● TASK DETAILS:
Transcribe the data below verbatim from the line with "### Linearization" to the line with "Even though the". Include both of those lines.
[Opening TASK INPUT section]
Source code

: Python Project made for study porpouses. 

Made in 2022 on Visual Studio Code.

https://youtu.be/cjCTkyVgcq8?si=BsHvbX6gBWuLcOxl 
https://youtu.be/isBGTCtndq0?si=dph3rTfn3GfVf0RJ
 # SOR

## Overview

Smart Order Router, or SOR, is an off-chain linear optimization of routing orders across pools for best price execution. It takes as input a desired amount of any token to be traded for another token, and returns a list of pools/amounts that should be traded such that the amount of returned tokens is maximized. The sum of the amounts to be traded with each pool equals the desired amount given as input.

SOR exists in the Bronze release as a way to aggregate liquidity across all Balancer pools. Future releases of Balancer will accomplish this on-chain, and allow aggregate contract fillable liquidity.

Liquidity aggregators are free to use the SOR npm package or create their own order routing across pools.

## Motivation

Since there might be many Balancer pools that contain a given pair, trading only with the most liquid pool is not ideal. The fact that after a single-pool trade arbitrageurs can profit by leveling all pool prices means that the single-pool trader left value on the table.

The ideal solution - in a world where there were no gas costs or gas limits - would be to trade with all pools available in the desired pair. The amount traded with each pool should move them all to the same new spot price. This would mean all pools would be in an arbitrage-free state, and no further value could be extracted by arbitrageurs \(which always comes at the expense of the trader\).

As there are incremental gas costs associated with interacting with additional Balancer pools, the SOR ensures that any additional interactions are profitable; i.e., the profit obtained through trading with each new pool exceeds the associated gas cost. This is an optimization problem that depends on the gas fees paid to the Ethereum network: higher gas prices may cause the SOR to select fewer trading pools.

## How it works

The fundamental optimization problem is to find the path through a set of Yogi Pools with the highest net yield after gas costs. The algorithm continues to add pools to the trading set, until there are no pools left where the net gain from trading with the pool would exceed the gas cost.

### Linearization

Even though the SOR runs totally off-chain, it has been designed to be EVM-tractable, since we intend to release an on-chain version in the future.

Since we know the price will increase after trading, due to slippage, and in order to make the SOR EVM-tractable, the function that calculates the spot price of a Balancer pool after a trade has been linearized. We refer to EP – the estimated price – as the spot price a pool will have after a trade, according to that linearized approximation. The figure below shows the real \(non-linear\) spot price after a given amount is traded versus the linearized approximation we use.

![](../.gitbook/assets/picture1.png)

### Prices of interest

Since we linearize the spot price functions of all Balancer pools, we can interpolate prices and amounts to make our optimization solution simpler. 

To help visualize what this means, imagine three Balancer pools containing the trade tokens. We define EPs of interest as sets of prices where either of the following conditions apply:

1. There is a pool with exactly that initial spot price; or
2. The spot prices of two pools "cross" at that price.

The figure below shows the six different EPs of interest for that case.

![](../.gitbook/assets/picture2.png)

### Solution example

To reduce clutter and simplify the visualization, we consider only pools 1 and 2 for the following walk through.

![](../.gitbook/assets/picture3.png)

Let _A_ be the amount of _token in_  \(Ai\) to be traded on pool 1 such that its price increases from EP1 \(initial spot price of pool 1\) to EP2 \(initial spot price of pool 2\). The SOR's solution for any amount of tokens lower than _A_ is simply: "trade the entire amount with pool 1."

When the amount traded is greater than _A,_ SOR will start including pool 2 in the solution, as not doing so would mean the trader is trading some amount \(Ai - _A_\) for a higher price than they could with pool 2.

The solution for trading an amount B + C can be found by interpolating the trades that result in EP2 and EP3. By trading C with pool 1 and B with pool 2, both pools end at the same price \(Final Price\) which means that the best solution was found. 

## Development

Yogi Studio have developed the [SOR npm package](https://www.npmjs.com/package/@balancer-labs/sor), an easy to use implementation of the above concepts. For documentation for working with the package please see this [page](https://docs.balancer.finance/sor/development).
[Closing TASK INPUT section]
● RESULT FOR THIS EXERCISE:
### Linearization

Even though the SOR runs totally off-chain, it has been designed to be EVM-tractable, since we intend to release an on-chain version in the future.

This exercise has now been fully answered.